- [REQUIRED ACTION] Every line holding the string "order" should be copied from the listing.

- [INFORMATION]

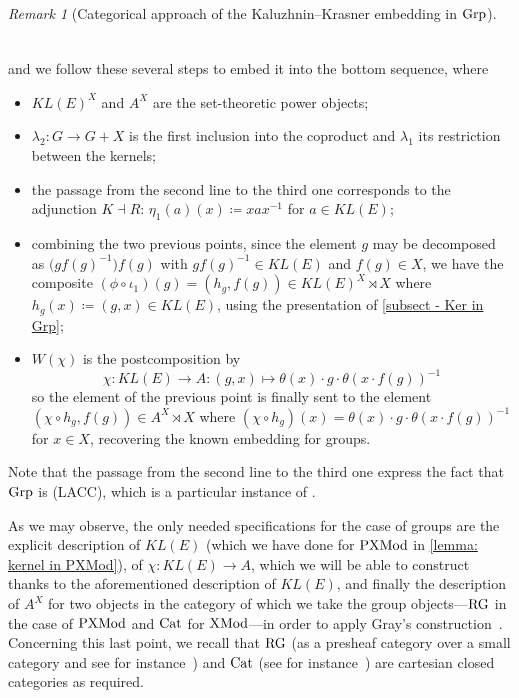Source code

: \documentclass[a4paper, british, reqno]{amsart}
\newcommand*{\comp}{\circ}
\newcommand*{\from}{\colon}
\newcommand*{\eqdef}{\coloneq}
\newcommand*{\adj}{\dashv}
\newcommand*{\mapping}{\colon}
\newcommand*{\CatName}[1]{\textnormal{#1}}
\newcommand*{\CondName}[1]{\textnormal{(#1)}}
\newcommand*{\Grp}{\CatName{Grp}}
\newcommand*{\PXMod}{\CatName{PXMod}}
\newcommand*{\XMod}{\CatName{XMod}}
\newcommand*{\RG}{\CatName{RG}}
\newcommand*{\Cat}{\CatName{Cat}}
\newcommand*{\LACC}{\CondName{LACC}}
\theoremstyle{definition}
\theoremstyle{remark}
\newtheorem{remark}[theorem]{Remark}
\begin{document}
\begin{remark}[Categorical approach of the Kaluzhnin--Krasner embedding in \(\Grp\)]
\begin{equation}
\begin{tikzcd}
		\end{tikzcd}
	\end{equation}
	and we follow these several steps to embed it into the bottom sequence, where
	\begin{itemize}
		\item \(KL(E)^X\) and \(A^X\) are the set-theoretic power objects;
		\item \(\lambda_2 \from G \to G+X\) is the first inclusion into the coproduct and \(\lambda_1\) its restriction between the kernels;
		\item the passage from the second line to the third one corresponds to the adjunction \(K \adj R\): \(\eta_1(a)(x) \eqdef xax^{-1}\) for \(a \in KL(E)\);
		\item combining the two previous points, since the element \(g\) may be decomposed as \(\bigl(gf(g)^{-1}\bigr) f(g)\) with \(gf(g)^{-1} \in KL(E)\) and \(f(g) \in X\), we have the composite \((\phi \comp \iota_1)(g) = (h_g,f(g))\in KL(E)^X\rtimes X\) where \(h_g(x) \eqdef (g,x)\in KL(E)\), using the presentation of \cref{subsect - Ker in Grp};
		\item \(W(\chi)\) is the postcomposition by
		      \[
			      \chi\colon KL(E) \to A \mapping (g,x)\mapsto \theta(x)\cdot g\cdot  \theta(x\cdot f(g))^{-1}
		      \]
		      so the element of the previous point is finally sent to the element \((\chi \comp h_g , f(g)) \in A^X\rtimes X\) where \((\chi \comp h_g)(x) = \theta(x)\cdot g\cdot  \theta(x\cdot f(g))^{-1}\) for \(x \in X\), recovering the known embedding for groups.
	\end{itemize}
	Note that the passage from the second line to the third one express the fact that \(\Grp\) is \LACC{}\@, which is a particular instance of \cite[Proposition~5.3]{Gra12}.

	As we may observe, the only needed specifications for the case of groups are the explicit description of \(KL(E)\) (which we have done for \(\PXMod\) in \cref{lemma: kernel in PXMod}), of \(\chi\colon KL(E)\to A\), which we will be able to construct thanks to the aforementioned description of \(KL(E)\), and finally the description of \(A^X\) for two objects in the category of which we take the group objects---\(\RG\) in the case of \(\PXMod\) and \(\Cat\) for \(\XMod\)---in order to apply Gray's construction~\cite[Proposition~5.3]{Gra12}.
	Concerning this last point, we recall that \(\RG\) (as a presheaf category  over a small category and see for instance~\cite[Theorem~2.3.4]{Bor94d}) and \(\Cat\) (see for instance~\cite{MLan98}) are cartesian closed categories as required.
\end{remark}
\end{document}
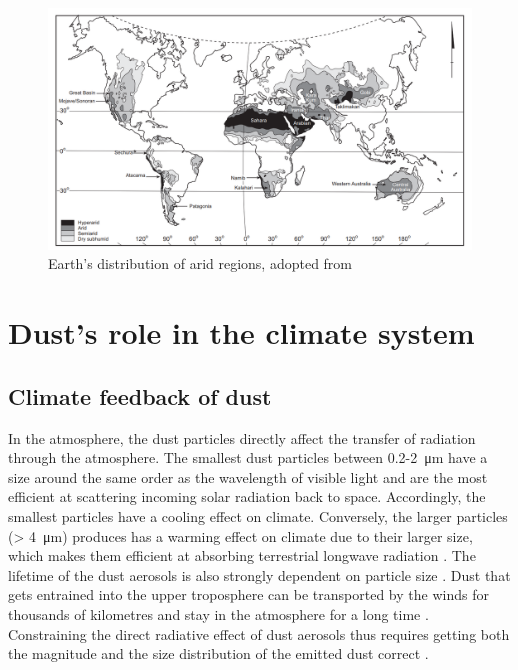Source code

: \begin{figure}[htpb]
    \centering
    \includegraphics[width=\textwidth]{texfiles/figs/Desert_distrubtion.PNG}
    \caption{Earth's distribution of arid regions, adopted from \textcite{williams_climate_2014}}
    \label{fig:desert_distrubtion}
\end{figure}

\section{Dust's role in the climate system}\label{seq:physics_of_dust}
\subsection{Climate feedback of dust}
 
In the atmosphere, the dust particles directly affect the transfer of radiation through the atmosphere. 
The smallest dust particles between 0.2-\SI{2}{\micro\metre} have a size around the same order as the wavelength of visible light and are the most efficient at scattering incoming solar radiation back to space. 
Accordingly, the smallest particles have a cooling effect on climate. 
Conversely, the larger particles (> \SI{4}{\micro\metre}) produces has a warming effect on climate due to their larger size, which makes them efficient at absorbing terrestrial longwave radiation \parencite{choobari2014global}.
The lifetime of the dust aerosols is also strongly dependent on particle size \parencite{mahowald2014size}. Dust that gets entrained into the upper troposphere can be transported by the winds for thousands of kilometres and stay in the atmosphere for a long time \parencite{yumimoto_elevated_2009}. Constraining the direct radiative effect of dust aerosols thus requires getting both the magnitude and the size distribution of the emitted dust correct \parencite{adebiyi2020dust}.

- [EXERCISE RESULT]
	As we may observe, the only needed specifications for the case of groups are the explicit description of \(KL(E)\) (which we have done for \(\PXMod\) in \cref{lemma: kernel in PXMod}), of \(\chi\colon KL(E)\to A\), which we will be able to construct thanks to the aforementioned description of \(KL(E)\), and finally the description of \(A^X\) for two objects in the category of which we take the group objects---\(\RG\) in the case of \(\PXMod\) and \(\Cat\) for \(\XMod\)---in order to apply Gray's construction~\cite[Proposition~5.3]{Gra12}.
The smallest dust particles between 0.2-\SI{2}{\micro\metre} have a size around the same order as the wavelength of visible light and are the most efficient at scattering incoming solar radiation back to space. 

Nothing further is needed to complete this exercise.